With tens of billions of devices currently in operation, it is staggering to think how much data Internet of Things (IoT) hardware is collecting day in and day out. These systems carry out just about any task that you can conceive of, ranging from monitoring agricultural operations to tracking wildlife and smart city infrastructure management. It is common for IoT sensors to be organized into very large, distributed networks with many thousands of nodes. All of that data needs to be analyzed to make sense of it, so it is transmitted to powerful cloud computing systems in most cases.
This arrangement works reasonably well, but it is not the ideal solution. Centralized processing comes with some downsides, like high hardware, energy, and communications costs. Remote processing also introduces latency into the system, which hinders the development of real-time applications. For reasons such as these, a much better solution would be to run the processing algorithms directly on the IoT hardware, right at the point where it is being collected (or at least very near to that location on edge hardware).
A high-level overview of the proposed system (📷: E. Mensah et al.)
Of course this is not as easy as flipping a switch. The algorithms are often very computationally expensive, which is why the work is being offloaded in the first place. The tiny microcontrollers and nearby low-power edge devices simply do not have the resources needed to handle these big jobs. Engineers at the University of Washington have developed a new algorithm that they believe could help us to make the shift toward processing sensor data at or near the point of collection, however. Their novel approach was designed to make deep learning — even multi-modal models — more efficient, reliable, and usable for high-resolution ecological monitoring and other edge-based applications.

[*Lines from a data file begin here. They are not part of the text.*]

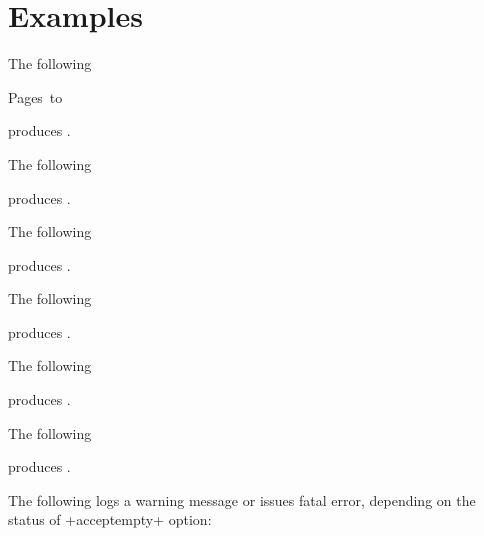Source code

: \documentclass[10pt,a4paper]{article}
\begin{document}
\section{Examples}
\pgexample{}
The following

\begin{pverbatim}
Pages~\pagestart\space to\space\pageend
\end{pverbatim}

produces .

\pgexample{}

The following

\begin{pverbatim}
\end{pverbatim}

produces .

\pgexample{}
The following

\begin{pverbatim}
\end{pverbatim}

produces .

\pgexample{}
The following

\begin{pverbatim}
\end{pverbatim}

produces .

\pgexample{}
The following

\begin{pverbatim}
\end{pverbatim}

produces .

The following

\begin{pverbatim}
\pagerange{-}
\end{pverbatim}

\pagerange{-}
\par\medskip\noindent
produces .

\pgexample{}
The following logs a warning message or issues fatal error, depending on the status of +acceptempty+ option:
\end{document}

The system’s architecture builds on the MobileViTV2 model, enhanced with Mixture of Experts (MoE) transformer blocks to optimize computational efficiency while maintaining high performance. The integration of MoE allows the model to selectively route different data patches to specialized computational “experts,” enabling sparse, conditional computation. To enhance adaptability, the routing mechanism uses clustering techniques, such as Agglomerative Hierarchical Clustering, to initialize expert selection based on patterns in the data. This clustering ensures that patches with similar features are processed efficiently while maintaining high accuracy.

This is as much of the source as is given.